You know how it looked when Lucy Ricardo tried to make pizza, or when you tried to imitate your parents doing it as a kid — you’d beat, roll, and run over the dough, tearing it apart and making a mess? I feel, particularly today, like I’m the dough and everybody and my responsibilities to them have been doing that to me. And after they each get their corners and ends, what do I get out of it…I get thrown and burned into the hot oven!
I’m excited that I was accepted into my online Gerontology grad program starting next month. Some new med regime has been beneficial to my IBS and colitis problems, as well as my limiting coffee to one cup each morning and devoting the rest of the day or evening to decaf green or peppermint tea. I can handle, talk with, and do work for presidents, vice presidents, deans, instructors and students at my job…but when it comes to dealing with my elderly caregiven mom emotionally…..all the buttons get pushed.

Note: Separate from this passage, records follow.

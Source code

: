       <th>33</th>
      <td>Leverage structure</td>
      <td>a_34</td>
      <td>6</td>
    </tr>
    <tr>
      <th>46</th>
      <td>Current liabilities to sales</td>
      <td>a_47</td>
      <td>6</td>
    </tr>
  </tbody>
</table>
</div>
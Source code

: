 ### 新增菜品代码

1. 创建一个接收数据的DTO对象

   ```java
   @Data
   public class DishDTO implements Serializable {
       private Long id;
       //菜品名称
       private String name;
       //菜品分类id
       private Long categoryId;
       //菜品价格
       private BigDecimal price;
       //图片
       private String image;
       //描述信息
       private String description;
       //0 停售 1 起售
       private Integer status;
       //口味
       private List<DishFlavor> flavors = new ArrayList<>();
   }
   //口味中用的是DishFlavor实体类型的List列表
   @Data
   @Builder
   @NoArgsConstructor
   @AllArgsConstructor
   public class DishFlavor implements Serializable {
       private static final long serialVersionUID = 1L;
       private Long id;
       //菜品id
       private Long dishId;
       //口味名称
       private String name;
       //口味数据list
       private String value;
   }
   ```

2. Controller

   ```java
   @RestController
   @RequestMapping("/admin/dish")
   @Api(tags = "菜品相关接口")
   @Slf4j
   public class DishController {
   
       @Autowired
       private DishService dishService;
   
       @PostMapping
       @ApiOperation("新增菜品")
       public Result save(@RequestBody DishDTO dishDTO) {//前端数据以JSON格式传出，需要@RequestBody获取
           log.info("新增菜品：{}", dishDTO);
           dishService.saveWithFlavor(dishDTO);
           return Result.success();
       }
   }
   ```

Some days, like this one after visiting her tonight, I feel I wonder how long I can do this. I constantly feel threatened, that my own life and health are going to be rolled over or ripped away from me. My mother is really, really hurting emotionally and mentally — she continues refusing any offers of help from me to consider outside activities or socializing, and remains almost 4 years later to be entombed by grief, anguish and loneliness over losing my dad. I DO understand that’s her reality. When I try to follow what she shows, reads, and tells me when I see her, I don’t mean to feel emotionally worn out because I’ve already had a full day of multitasking 19 ways, for 50 people, and handling my own constant pain and fatigue. How much can one person do: one her, one me? I can do SO MUCH for my mom, and gladly so, with helping with her affairs, appointments, repairs scheduling, finances, bills, elder services, and all. But I cannot get into her mind and make her decide to be happy or to focus on happy events and to take care of herself emotionally. But by default, I get the emotional wave’s worth of negative build-up crashing down from her on ME. This is my middle age? It’s not caregiving FOR her that is killing me…it’s emotionally trying to COMMUNICATE with and ENDURE her anguished state. It’s like a road which is only built like a round traffic circle, forever.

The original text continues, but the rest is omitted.